*** Opening of Data extract ***
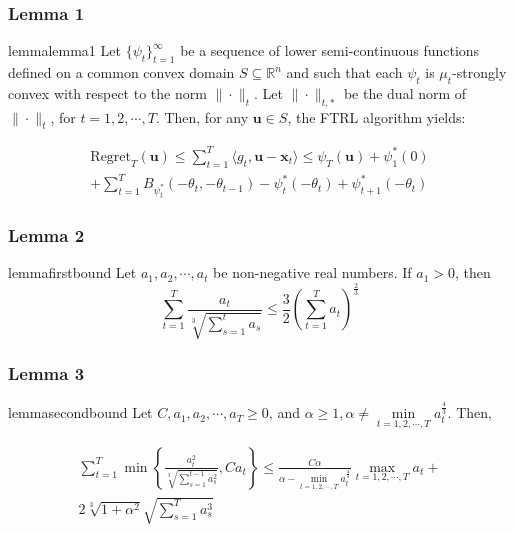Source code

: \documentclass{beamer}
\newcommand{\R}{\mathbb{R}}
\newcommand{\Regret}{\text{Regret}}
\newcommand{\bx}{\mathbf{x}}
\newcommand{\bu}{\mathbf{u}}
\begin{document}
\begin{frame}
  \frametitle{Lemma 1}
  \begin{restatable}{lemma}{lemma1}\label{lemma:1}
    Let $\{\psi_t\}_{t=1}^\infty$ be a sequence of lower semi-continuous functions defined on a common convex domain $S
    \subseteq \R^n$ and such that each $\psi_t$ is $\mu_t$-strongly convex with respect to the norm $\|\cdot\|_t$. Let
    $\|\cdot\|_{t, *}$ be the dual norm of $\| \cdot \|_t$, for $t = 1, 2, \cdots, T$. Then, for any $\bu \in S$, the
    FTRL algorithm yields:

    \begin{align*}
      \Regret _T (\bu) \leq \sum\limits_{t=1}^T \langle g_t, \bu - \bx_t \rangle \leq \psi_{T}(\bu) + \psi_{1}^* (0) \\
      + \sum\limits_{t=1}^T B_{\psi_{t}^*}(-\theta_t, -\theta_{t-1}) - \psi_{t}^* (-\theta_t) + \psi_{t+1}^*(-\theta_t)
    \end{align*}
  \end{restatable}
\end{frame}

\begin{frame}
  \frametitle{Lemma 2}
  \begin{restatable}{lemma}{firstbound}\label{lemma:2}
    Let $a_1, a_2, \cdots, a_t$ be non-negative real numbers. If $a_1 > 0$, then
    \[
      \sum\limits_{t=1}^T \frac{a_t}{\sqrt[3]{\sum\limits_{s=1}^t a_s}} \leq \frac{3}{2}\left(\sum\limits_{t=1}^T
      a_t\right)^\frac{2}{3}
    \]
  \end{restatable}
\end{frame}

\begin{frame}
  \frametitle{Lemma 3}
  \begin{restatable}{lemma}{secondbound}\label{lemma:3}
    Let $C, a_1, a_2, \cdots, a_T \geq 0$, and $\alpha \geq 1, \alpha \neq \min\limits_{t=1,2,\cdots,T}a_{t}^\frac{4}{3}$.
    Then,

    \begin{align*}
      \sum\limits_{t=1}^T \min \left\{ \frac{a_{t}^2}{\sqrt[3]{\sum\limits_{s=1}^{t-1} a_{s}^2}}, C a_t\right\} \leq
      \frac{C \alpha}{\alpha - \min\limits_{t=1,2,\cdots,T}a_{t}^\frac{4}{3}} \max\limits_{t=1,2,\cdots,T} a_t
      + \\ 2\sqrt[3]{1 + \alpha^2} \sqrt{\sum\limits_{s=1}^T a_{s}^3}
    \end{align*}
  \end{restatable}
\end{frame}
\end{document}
*** Close of Data extract ***
*** Opening of Data extract ***
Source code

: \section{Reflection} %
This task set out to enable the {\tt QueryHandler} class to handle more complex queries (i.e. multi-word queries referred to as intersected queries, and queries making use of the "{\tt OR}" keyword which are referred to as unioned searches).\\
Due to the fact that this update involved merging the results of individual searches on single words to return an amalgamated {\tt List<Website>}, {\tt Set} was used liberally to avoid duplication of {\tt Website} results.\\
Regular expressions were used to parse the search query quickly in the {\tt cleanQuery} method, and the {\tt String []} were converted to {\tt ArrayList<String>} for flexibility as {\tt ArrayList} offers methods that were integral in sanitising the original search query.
*** Close of Data extract ***
> **What you will do**
Look over the listing above. Pick out and copy every line that includes "mathbf".

> **Solution for this problem**
\newcommand{\bx}{\mathbf{x}}
\newcommand{\bu}{\mathbf{u}}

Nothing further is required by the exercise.